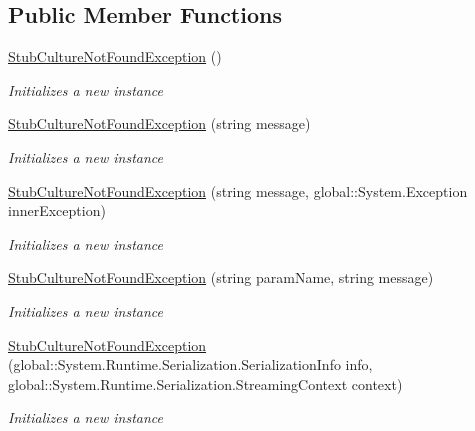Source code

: \subsection*{Public Member Functions}
\begin{DoxyCompactItemize}
\item 
\hyperlink{class_system_1_1_globalization_1_1_fakes_1_1_stub_culture_not_found_exception_adcf0eece1199927a6dc50173ee7ad98c}{Stub\-Culture\-Not\-Found\-Exception} ()
\begin{DoxyCompactList}\small\item\em Initializes a new instance\end{DoxyCompactList}\item 
\hyperlink{class_system_1_1_globalization_1_1_fakes_1_1_stub_culture_not_found_exception_a29f950e846c473945013e507a422dcc8}{Stub\-Culture\-Not\-Found\-Exception} (string message)
\begin{DoxyCompactList}\small\item\em Initializes a new instance\end{DoxyCompactList}\item 
\hyperlink{class_system_1_1_globalization_1_1_fakes_1_1_stub_culture_not_found_exception_a6c06c99c44ff4f4aef65d53683210785}{Stub\-Culture\-Not\-Found\-Exception} (string message, global\-::\-System.\-Exception inner\-Exception)
\begin{DoxyCompactList}\small\item\em Initializes a new instance\end{DoxyCompactList}\item 
\hyperlink{class_system_1_1_globalization_1_1_fakes_1_1_stub_culture_not_found_exception_a92628af440fa433d4c862d8e0c215db1}{Stub\-Culture\-Not\-Found\-Exception} (string param\-Name, string message)
\begin{DoxyCompactList}\small\item\em Initializes a new instance\end{DoxyCompactList}\item 
\hyperlink{class_system_1_1_globalization_1_1_fakes_1_1_stub_culture_not_found_exception_ac2ddcfc2c902ca873f20c4e4386c0859}{Stub\-Culture\-Not\-Found\-Exception} (global\-::\-System.\-Runtime.\-Serialization.\-Serialization\-Info info, global\-::\-System.\-Runtime.\-Serialization.\-Streaming\-Context context)
\begin{DoxyCompactList}\small\item\em Initializes a new instance\end{DoxyCompactList}\item 

\end{DoxyCompactItemize}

## Task directions:
Your job is to transcribe the records exactly and in full. Pictures are not part of the copy.

## Task result:
Source code

: \subsection*{Public Member Functions}
\begin{DoxyCompactItemize}
\item 
\hyperlink{class_system_1_1_globalization_1_1_fakes_1_1_stub_culture_not_found_exception_adcf0eece1199927a6dc50173ee7ad98c}{Stub\-Culture\-Not\-Found\-Exception} ()
\begin{DoxyCompactList}\small\item\em Initializes a new instance\end{DoxyCompactList}\item 
\hyperlink{class_system_1_1_globalization_1_1_fakes_1_1_stub_culture_not_found_exception_a29f950e846c473945013e507a422dcc8}{Stub\-Culture\-Not\-Found\-Exception} (string message)
\begin{DoxyCompactList}\small\item\em Initializes a new instance\end{DoxyCompactList}\item 
\hyperlink{class_system_1_1_globalization_1_1_fakes_1_1_stub_culture_not_found_exception_a6c06c99c44ff4f4aef65d53683210785}{Stub\-Culture\-Not\-Found\-Exception} (string message, global\-::\-System.\-Exception inner\-Exception)
\begin{DoxyCompactList}\small\item\em Initializes a new instance\end{DoxyCompactList}\item 
\hyperlink{class_system_1_1_globalization_1_1_fakes_1_1_stub_culture_not_found_exception_a92628af440fa433d4c862d8e0c215db1}{Stub\-Culture\-Not\-Found\-Exception} (string param\-Name, string message)
\begin{DoxyCompactList}\small\item\em Initializes a new instance\end{DoxyCompactList}\item 
\hyperlink{class_system_1_1_globalization_1_1_fakes_1_1_stub_culture_not_found_exception_ac2ddcfc2c902ca873f20c4e4386c0859}{Stub\-Culture\-Not\-Found\-Exception} (global\-::\-System.\-Runtime.\-Serialization.\-Serialization\-Info info, global\-::\-System.\-Runtime.\-Serialization.\-Streaming\-Context context)
\begin{DoxyCompactList}\small\item\em Initializes a new instance\end{DoxyCompactList}\item 

\end{DoxyCompactItemize}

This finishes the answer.